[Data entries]
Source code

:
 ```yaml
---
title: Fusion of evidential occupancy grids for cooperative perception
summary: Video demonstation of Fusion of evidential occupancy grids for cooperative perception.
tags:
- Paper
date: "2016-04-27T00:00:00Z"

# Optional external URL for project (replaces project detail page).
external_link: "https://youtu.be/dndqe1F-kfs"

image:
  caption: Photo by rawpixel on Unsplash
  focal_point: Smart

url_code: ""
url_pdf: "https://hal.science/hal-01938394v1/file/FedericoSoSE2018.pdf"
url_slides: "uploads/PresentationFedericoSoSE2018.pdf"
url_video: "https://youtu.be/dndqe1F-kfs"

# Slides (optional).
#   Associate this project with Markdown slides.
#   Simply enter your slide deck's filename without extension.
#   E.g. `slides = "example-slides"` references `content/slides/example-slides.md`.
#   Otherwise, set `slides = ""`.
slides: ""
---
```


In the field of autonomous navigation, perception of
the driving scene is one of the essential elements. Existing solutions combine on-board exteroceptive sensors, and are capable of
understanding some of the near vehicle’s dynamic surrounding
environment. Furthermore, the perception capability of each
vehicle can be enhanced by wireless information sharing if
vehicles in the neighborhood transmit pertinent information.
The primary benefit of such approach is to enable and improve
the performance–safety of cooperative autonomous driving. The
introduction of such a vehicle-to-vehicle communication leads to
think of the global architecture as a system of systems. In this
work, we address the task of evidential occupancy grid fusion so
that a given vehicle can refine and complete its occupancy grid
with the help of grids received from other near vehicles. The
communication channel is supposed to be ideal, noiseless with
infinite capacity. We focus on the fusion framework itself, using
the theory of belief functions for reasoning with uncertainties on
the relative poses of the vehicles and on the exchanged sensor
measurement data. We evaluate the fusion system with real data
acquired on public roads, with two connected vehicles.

Task to complete - The records must each be output verbatim, with nothing left out.

Exercise solution -
Source code

:
 ```yaml
---
title: Fusion of evidential occupancy grids for cooperative perception
summary: Video demonstation of Fusion of evidential occupancy grids for cooperative perception.
tags:
- Paper
date: "2016-04-27T00:00:00Z"

# Optional external URL for project (replaces project detail page).
external_link: "https://youtu.be/dndqe1F-kfs"

image:
  caption: Photo by rawpixel on Unsplash
  focal_point: Smart

url_code: ""
url_pdf: "https://hal.science/hal-01938394v1/file/FedericoSoSE2018.pdf"
url_slides: "uploads/PresentationFedericoSoSE2018.pdf"
url_video: "https://youtu.be/dndqe1F-kfs"

# Slides (optional).
#   Associate this project with Markdown slides.
#   Simply enter your slide deck's filename without extension.
#   E.g. `slides = "example-slides"` references `content/slides/example-slides.md`.
#   Otherwise, set `slides = ""`.
slides: ""
---
```


In the field of autonomous navigation, perception of
the driving scene is one of the essential elements. Existing solutions combine on-board exteroceptive sensors, and are capable of
understanding some of the near vehicle’s dynamic surrounding
environment. Furthermore, the perception capability of each
vehicle can be enhanced by wireless information sharing if
vehicles in the neighborhood transmit pertinent information.
The primary benefit of such approach is to enable and improve
the performance–safety of cooperative autonomous driving. The
introduction of such a vehicle-to-vehicle communication leads to
think of the global architecture as a system of systems. In this
work, we address the task of evidential occupancy grid fusion so
that a given vehicle can refine and complete its occupancy grid
with the help of grids received from other near vehicles. The
communication channel is supposed to be ideal, noiseless with
infinite capacity. We focus on the fusion framework itself, using
the theory of belief functions for reasoning with uncertainties on
the relative poses of the vehicles and on the exchanged sensor
measurement data. We evaluate the fusion system with real data
acquired on public roads, with two connected vehicles.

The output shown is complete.